Intangible assets with infinite useful life (including goodwill) is tested for impairment at least annually and intangible assets with finite useful life are tested when there are indications of impairment.

Intangible assets which have a finite useful life such as copy rights, patents, etc. are tested for impairment when there is indication that they might be impaired. Indicators of impairment include legal restrictions, business restructuring, development of new technology, economic changes, etc.

Under US GAAP, impairment test for intangible assets with finite useful life is the same as that for a tangible fixed asset: (a) comparing the carrying value with the sum of undiscounted cash flows and (b) where the carrying value exceeds the sum of undiscounted cash flows, recognizing any excess of carrying value over the fair value of the asset as the impairment loss. Under IFRS, comparison is made between the carrying amount of the asset and the higher of fair value (less cost to sell) and value in use and any excess is recognized as impairment.
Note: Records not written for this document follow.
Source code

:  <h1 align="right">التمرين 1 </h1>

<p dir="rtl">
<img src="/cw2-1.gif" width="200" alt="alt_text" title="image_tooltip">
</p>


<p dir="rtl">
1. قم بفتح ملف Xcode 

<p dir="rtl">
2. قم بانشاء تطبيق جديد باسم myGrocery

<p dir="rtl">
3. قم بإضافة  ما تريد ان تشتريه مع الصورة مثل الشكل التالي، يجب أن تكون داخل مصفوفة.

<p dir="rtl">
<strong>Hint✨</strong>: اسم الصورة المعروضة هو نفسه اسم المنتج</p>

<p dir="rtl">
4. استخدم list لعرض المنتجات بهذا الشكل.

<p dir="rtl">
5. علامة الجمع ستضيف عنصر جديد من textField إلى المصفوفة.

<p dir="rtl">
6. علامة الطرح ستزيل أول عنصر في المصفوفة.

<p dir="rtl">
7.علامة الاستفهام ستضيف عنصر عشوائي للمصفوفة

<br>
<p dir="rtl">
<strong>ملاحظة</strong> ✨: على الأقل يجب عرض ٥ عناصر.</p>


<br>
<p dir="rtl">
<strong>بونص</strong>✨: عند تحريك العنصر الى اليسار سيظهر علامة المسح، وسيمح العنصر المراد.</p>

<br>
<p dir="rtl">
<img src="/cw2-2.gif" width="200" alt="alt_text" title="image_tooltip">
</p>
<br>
The impairment test for intangible assets with infinite useful life is little different because the sum of their undiscounted cash flows is theoretically infinity. They are reviewed for impairment at least annually by comparing their carrying value with their fair value and recognizing any impairment loss equal to the amount by which carrying value exceeds fair value. Impairment test for goodwill is a little more complex. The goodwill is first allocated to different units of the business and each unit is tested for impairment individually and the whole impairment loss is then aggregated.

Example

Selai Telecom is mobile telecom operator that purchase a 4G license for $200 million in 2014 which is valid for a 10-year period for a small annual fee. The company expected that the license will generate revenues of $50 million per year for the next 8 years. However, after the first year of operations, the market reception of the new technology is not very encouraging, and the company is forced to revise its estimate of annual cash flows down to $30 million per annum. Further, due to rapid advancement in the technology standards, it now expects new technology to take over in 5 years thereby eliminating any economic benefits from the 4G license.

The decline in market performance and the technological advancement are an indication of impairment necessitating an impairment review.

During the first year, the license amortization expense would be $25 million ($200 million divided by 8). The license’s carrying value at the end of first year works out to $175 million. The sum of undiscounted cash flows which the license will bring in future is $150 million ($30 million multiplied by 5). Because the carrying value is higher than the sum of sum of undiscounted cash flows, the license is impaired. The second step of the test requires the company to work out the license’s fair value. Since the license is not transferrable, the fair value must be estimated based on the present value of future cash flows. If the appropriate discount rate is 10%, the fair value of the license works out to $113.72 million. The impairment loss in this case equals $61.28 million i.e. the amount by which the carrying value, which is $175 million, exceeds the fair value, i.e. $113.72 million.

The impairment loss would be recognized using the following journal entry:

Impairment loss $61.28 million
Accumulated impairment loss $61.28 million

Under IFRS, the impairment, if any, is worked out by directly comparing the carrying amount with the higher of the fair value less cost to sell (which is zero in this case) to the value in use (which is $113.72 million). There is no need to compare the sum of undiscounted cash flows to the carrying amount.